My intention was to demonstrate that understanding the essence of special relativity at a very deep level is really just elementary high school mathematics.
> Standard and well-known derivations of the Lorentz transform are based
> on the following assumptions/postulates/techniques:
> 1. The Principle of Relativity (Einstein's version)
> 2. Definition of inertial frames
> 3. Application of group theory
> 4. A basic experimental observation, such as the existence of
> pion beams
>
> Your "derivation" implicitly assumes 1, 2, and 3, but you don't bother
> to mention them,
1. My derivation does not assume Einstein's Principle of Relativity. I assumed a much weaker formulation. My physical postulates are two: Time can be defined with moving rulers. The relative "proper velocity" between any two observers is equal in magnitude and opposite in direction. If you believe that I assumed anything else, either you misunderstand or I was cheating. :-)
2. I refer to sliding rulers. That's a good enough mention of inertial frames for high school students.
3. I'm not aware of any magic that comes about by using the words "group theory."
> and your "magic" is really mere omission on your part[#].
> [#] While such omissions are an essential part of a stage
> magician's illusions, in a paper purporting to be a
> mathematical derivation they are cause for rejection.
My magic is based on full disclosure and that's a mystery to physicists because they are so deeply believing in tradition and I derive special relativity in an irreverent, nontraditional way. The only omission of any relevance is the lack of objectivity and professionalism by physicists when they hear of an upstart claiming that the Lorentz transformation can be derived from the Galilean transformation.
> Your omission of 4 (or any such observation) makes your
> "derivation" unrelated to the world we inhabit, which is an
> important aspect of physics.
My aim was to interpret the Lorentz transformation as a colossal, universal, everywhere present clock. My goal was to derive the Lorentz transformation in a way that explains and validates this new model of spacetime.
> I put "derivation" in quotation marks, because in normal
> usage that word means a mathematical demonstration of the
> conclusion from stated postulates. As you don't actually
> state your postulates, but "magically" introduce them
> whenever the mood strikes you, your paper is not really a
> derivation.
It's unreasonable to dismiss a valid argument by whining about the precise sequence and procedure in which a mathematician/magician decapitates relativity and then reattaches its head by the end of the performance.
> Moreover there is a glaring omission in your paper: you fail to consider
> the situation when k=0 or k<0. Had you done so you would find that your
> method cannot rule out either the Galilean transform or the Euclidean
> transform.
The meaning of k=0 is obvious in my derivation. I did refer to the case k<0 in the first draft of my paper but I now think it's best to leave it as an elementary exercise. If you check you'll see that my transformations for the case k<0 fail to be a mathematical group.
> Bottom line: your claim that "many physicists have dogmatically
> declared that it is impossible" is based on your own limitations
> and inexperience, not any fault of "physicists".
I will leave it to future historians to judge the senseless opposition to my physics from all that's recorded in the google archives.
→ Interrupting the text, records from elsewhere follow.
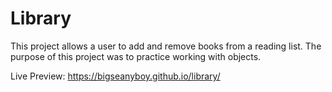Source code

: # Library

This project allows a user to add and remove books from a reading list. The purpose of this project was to practice working with objects.

Live Preview: https://bigseanyboy.github.io/library/
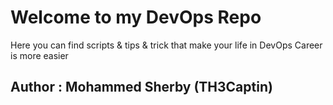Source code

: <h1>Welcome to my DevOps Repo</h1>

Here you can find scripts & tips & trick that make your life in DevOps Career is more easier

<h2> Author : Mohammed Sherby (TH3Captin)</h2>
I believe that the scholarly consensus will be, in their judgment of the incredible bigotry and blindness, that all my detractors with degrees in physics are practically indistinguishable from the rest of the ignorant newsgroup rabble.
> You confuse "dogmatism" with the desire that such
> a paper be complete and logically well-formed.
> Yours isn't.
For the record, you're saying that physicists are obviously confused by my failure to mention the consequences of k=0, k<0 and their inability to recognize my assumptions. That's very amusing.